__Work order__
Among the entries, how many lines hold the word "installpath"? Respond with that number only.
★ ★ ★
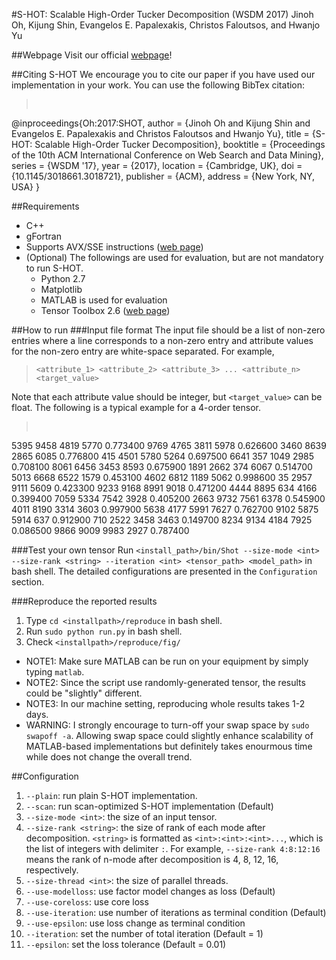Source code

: #S-HOT: Scalable High-Order Tucker Decomposition (WSDM 2017)
Jinoh Oh, Kijung Shin, Evangelos E. Papalexakis, Christos Faloutsos, and Hwanjo Yu

##Webpage
Visit our official [webpage](http://dm.postech.ac.kr/shot/)!

##Citing S-HOT
We encourage you to cite our paper if you have used our implementation in your work. You can use the following BibTex citation:
><dl><pre>
@inproceedings{Oh:2017:SHOT,
  author = {Jinoh Oh and Kijung Shin and Evangelos E. Papalexakis and Christos Faloutsos and Hwanjo Yu},
  title = {S-HOT: Scalable High-Order Tucker Decomposition},
  booktitle = {Proceedings of the 10th ACM International Conference on Web Search and Data Mining}, 
  series = {WSDM '17},
  year = {2017},
  location = {Cambridge, UK},
  doi = {10.1145/3018661.3018721},
  publisher = {ACM},
  address = {New York, NY, USA}
}
</pre></dl>

##Requirements
- C++
- gFortran
- Supports AVX/SSE instructions ([web page](https://software.intel.com/sites/landingpage/IntrinsicsGuide/))
- (Optional) The followings are used for evaluation, but are not mandatory to run S-HOT.
  * Python 2.7
  * Matplotlib
  * MATLAB is used for evaluation 
  * Tensor Toolbox 2.6 ([web page](http://www.sandia.gov/~tgkolda/TensorToolbox/index-2.6.html))

##How to run
###Input file format
The input file should be a list of non-zero entries where a line corresponds to a non-zero entry and attribute values for the non-zero entry are white-space separated. For example,
> `<attribute_1> <attribute_2> <attribute_3> ... <attribute_n> <target_value>`

Note that each attribute value should be integer, but `<target_value>` can be float. The following is a typical example for a 4-order tensor.

><dl><pre>
5395 9458 4819 5770 0.773400
9769 4765 3811 5978 0.626600
3460 8639 2865 6085 0.776800
415 4501 5780 5264 0.697500
6641 357 1049 2985 0.708100
8061 6456 3453 8593 0.675900
1891 2662 374 6067 0.514700
5013 6668 6522 1579 0.453100
4602 6812 1189 5062 0.998600
35 2957 9111 5609 0.423300
9233 9168 8991 9018 0.471200
4444 8895 634 4166 0.399400
7059 5334 7542 3928 0.405200
2663 9732 7561 6378 0.545900
4011 8190 3314 3603 0.997900
5638 4177 5991 7627 0.762700
9102 5875 5914 637 0.912900
710 2522 3458 3463 0.149700
8234 9134 4184 7925 0.086500
9866 9009 9983 2927 0.787400</pre></dl>

###Test your own tensor
Run `<install_path>/bin/Shot --size-mode <int> --size-rank <string> --iteration <int> <tensor_path> <model_path>` in bash shell. The detailed configurations are presented in the `Configuration` section.

###Reproduce the reported results
1. Type `cd <installpath>/reproduce` in bash shell.
2. Run `sudo python run.py` in bash shell.
3. Check `<installpath>/reproduce/fig/`

* NOTE1: Make sure MATLAB can be run on your equipment by simply typing `matlab`.
* NOTE2: Since the script use randomly-generated tensor, the results could be "slightly" different.
* NOTE3: In our machine setting, reproducing whole results takes 1-2 days.
* WARNING: I strongly encourage to turn-off your swap space by `sudo swapoff -a`. Allowing swap space could slightly enhance scalability of MATLAB-based implementations but definitely takes enourmous time while does not change the overall trend.

##Configuration 
1. `--plain`: run plain S-HOT implementation.
2. `--scan`: run scan-optimized S-HOT implementation (Default)
3. `--size-mode <int>`: the size of an input tensor.
4. `--size-rank <string>`: the size of rank of each mode after decomposition. `<string>` is formatted as `<int>:<int>:<int>...`, which is the list of integers with delimiter `:`. For example, `--size-rank 4:8:12:16` means the rank of n-mode after decomposition is 4, 8, 12, 16, respectively.
5. `--size-thread <int>`: the size of parallel threads.
6. `--use-modelloss`: use factor model changes as loss (Default)
7. `--use-coreloss`: use core loss
8. `--use-iteration`: use number of iterations as terminal condition (Default)
9. `--use-epsilon`: use loss change as terminal condition
10. `--iteration`: set the number of total iteration (Default = 1)
11. `--epsilon`: set the loss tolerance (Default = 0.01)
★ ★ ★
__Written solution__
2